書評:古賀茂明・佐高信『官僚と国家 菅義偉「暗黒政権」の正体』(平凡社新書)
「闘う男」たちによる、重い対談。本書では、佐高が聞き役に回っている。
本書で語られるのは、官僚の内実やそれにかかわる政治家や電力会社の実態などで、古賀や佐高のファンなら、既に大筋では了解している内容だ。とは言え、他では聞けない「官僚の内輪話」や、「菅義偉の過去」話など、興味ぶかい「政治家や官僚たちの素顔」といった話題が少なくないから、読んで「面白い」ものであることは間違いない。一一ただし、「面白い」で済まされない内容であることも間違いない。
古賀は、佐高からの質問を受けて、その単著『日本を壊した霞が関の弱い人たち』に書いた「官僚の三類型」を、次のように説明している。
さて、私を含め、古賀や佐高を支持し、本書を肯定的評価にする者のうちの一体どれだけが、この三類型のなかの一番目の「消防士型=強い人」であろうか。一一問題はそこなのではないか。
「強い人」というのは、どんな世界においても少数派であり、だからこそ「強い」と評されるわけで、当然のことながら、多くの人は第三類型の「事なかれ保身型」であるはずだし、かく言う私自身もそうだと思う。
しかし、私などは「生涯独身で、嫁も子供も持たずに自由に生きる」と決めて、それを実行しているような変わり者だから、比較的「言いたいことを言う」し「やりたいこともやる」方だとは思うけれど、しかしまた、自身の生活が脅かされるほどの危険を犯せるか、明日にも今の仕事を辞めることができるかと問われれば、その覚悟はないと答えるしかないだろう。
そして、そんな私が、ただ古賀や佐高の意見に賛成し、彼らやその著書を「素晴らしい」と褒め称え、官僚や政治家や電力会社の役員たちをネット上で非難し、しかし、自分の職場では無難に「ことなかれ」で過ごすというのは、やはり恥ずべきことではないのだろうか。
もちろん、「弱い人の一人でしかない自分に、他人のことをとやかくいう資格などない」などと卑下して「分相応に黙っていれば良い」なんて「逃げ口上」を言いたいのではない。
やはり私たちは、弱い自分に良心の呵責を感じながらでも、出来ることから「抵抗の戦線」に加わらなくてはならないだろう。
だが、そのためにも「今の自分の現実はどうなのか」という問いは、是非とも自分自身に突きつけなければならないものだと思うし、その結果、自分は「弱い=十分に強くない」と思うのであれば、「どうすれば、一歩でも強くなれるか」を考えなければならないだろう。
そうした努力をしないまま、古賀や佐高のような「強い人」たちに自分を重ねて酔っているだけでは、いずれ私たちは、彼らのような人たちを「見殺しにして、裏切る」ことにならざるを得ないのではないだろうか。

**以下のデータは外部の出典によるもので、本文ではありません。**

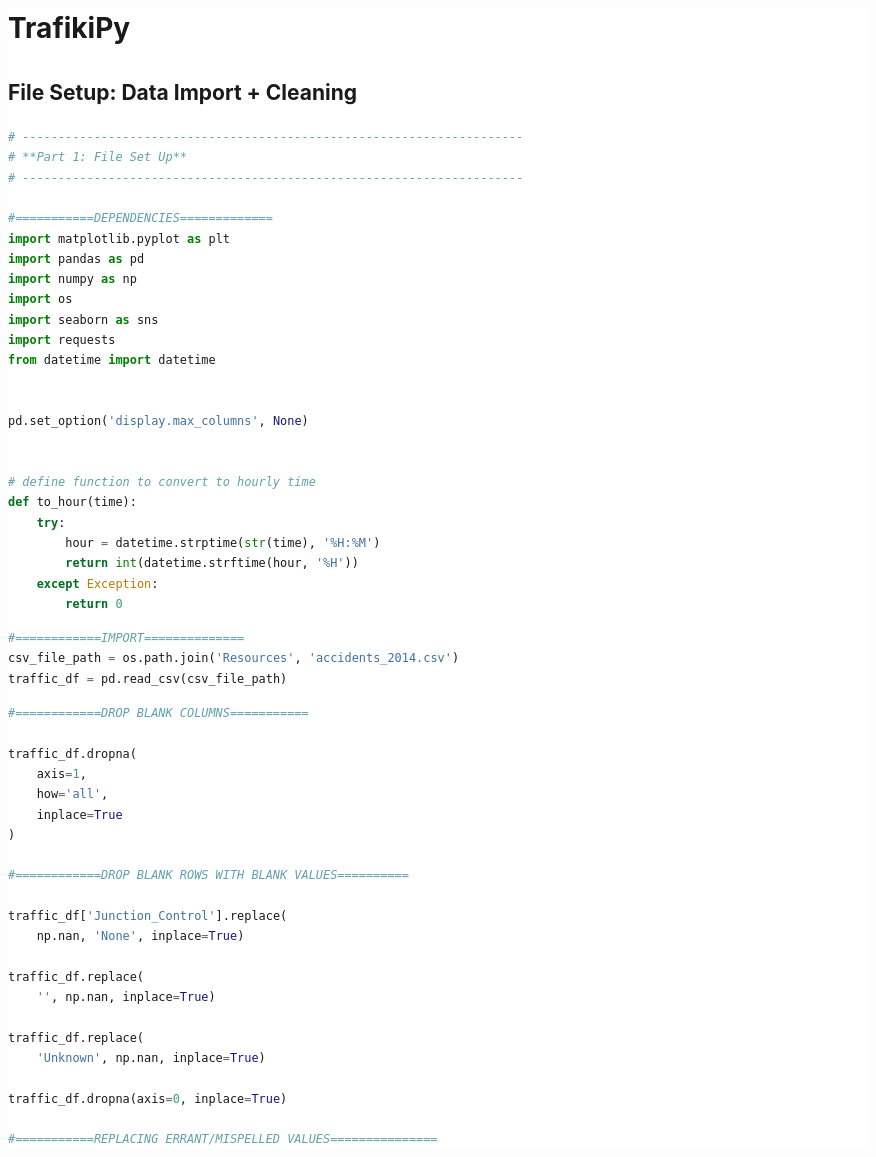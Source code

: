 
# TrafikiPy

## File Setup: Data Import + Cleaning


```python
# ----------------------------------------------------------------------
# **Part 1: File Set Up**
# ----------------------------------------------------------------------

#===========DEPENDENCIES=============
import matplotlib.pyplot as plt
import pandas as pd
import numpy as np
import os
import seaborn as sns
import requests
from datetime import datetime


pd.set_option('display.max_columns', None)


# define function to convert to hourly time 
def to_hour(time):
    try:
        hour = datetime.strptime(str(time), '%H:%M')
        return int(datetime.strftime(hour, '%H'))
    except Exception:
        return 0
```


```python
#============IMPORT==============
csv_file_path = os.path.join('Resources', 'accidents_2014.csv')
traffic_df = pd.read_csv(csv_file_path)
```


```python
#============DROP BLANK COLUMNS===========

traffic_df.dropna(
    axis=1,
    how='all',
    inplace=True
)

#============DROP BLANK ROWS WITH BLANK VALUES==========

traffic_df['Junction_Control'].replace(
    np.nan, 'None', inplace=True)

traffic_df.replace(
    '', np.nan, inplace=True)

traffic_df.replace(
    'Unknown', np.nan, inplace=True)

traffic_df.dropna(axis=0, inplace=True)

#===========REPLACING ERRANT/MISPELLED VALUES===============

```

だから、彼らの著書を読み、彼らの謦咳に接するたびに、私たちは「現実の自分」を反省してみる必要があると思う。それをしてこそ、初めて本書で語られていることの「本当の重み」を知ることができるのではないだろうか。
初出:2021年5月1日「Amazonレビュー」
(同年10月15日、管理者により削除)
再録:2021年5月14日「アレクセイの花園」
--------------------------------------------------------------------------
【補記】(2021.5.1)
私もレビューを書いた本だが、佐高信が今年刊行した単著『佐藤優というタブー』の記述に関して、佐藤優が佐高を「名誉毀損」で告訴した。
言論人が言論人に批判され、しかも事実を指摘されて「名誉毀損」で訴えるとは、佐藤優も堕ちるところまで堕ちたとしか言いようがないし、こんな裁判で佐高が賠償を命じられることなどないとは思っているが、佐藤優が当てにしている日本の裁判所は、佐藤の故郷である沖縄の「辺野古の基地建設」問題について、結局は政府側についたような御用裁判所なのだから、原発宣伝機関である電気事業連合会から何らかの金をもらっている御用評論家である佐藤優に有利な判決を下すということも、絶対にないとは限らない。
だから、私はここで明言しておこう。
私は、佐高信を全面的に支持するし、万が一、佐高に損害賠償の支払いが命じられるならば、些少なりともカンパをすることをここに約束しておきたいと思う。
だから、佐高さん、どうかお体に気をつけて頑張ってください。裁判でも、蛙づらの佐藤をギャフンと言わせてやってください。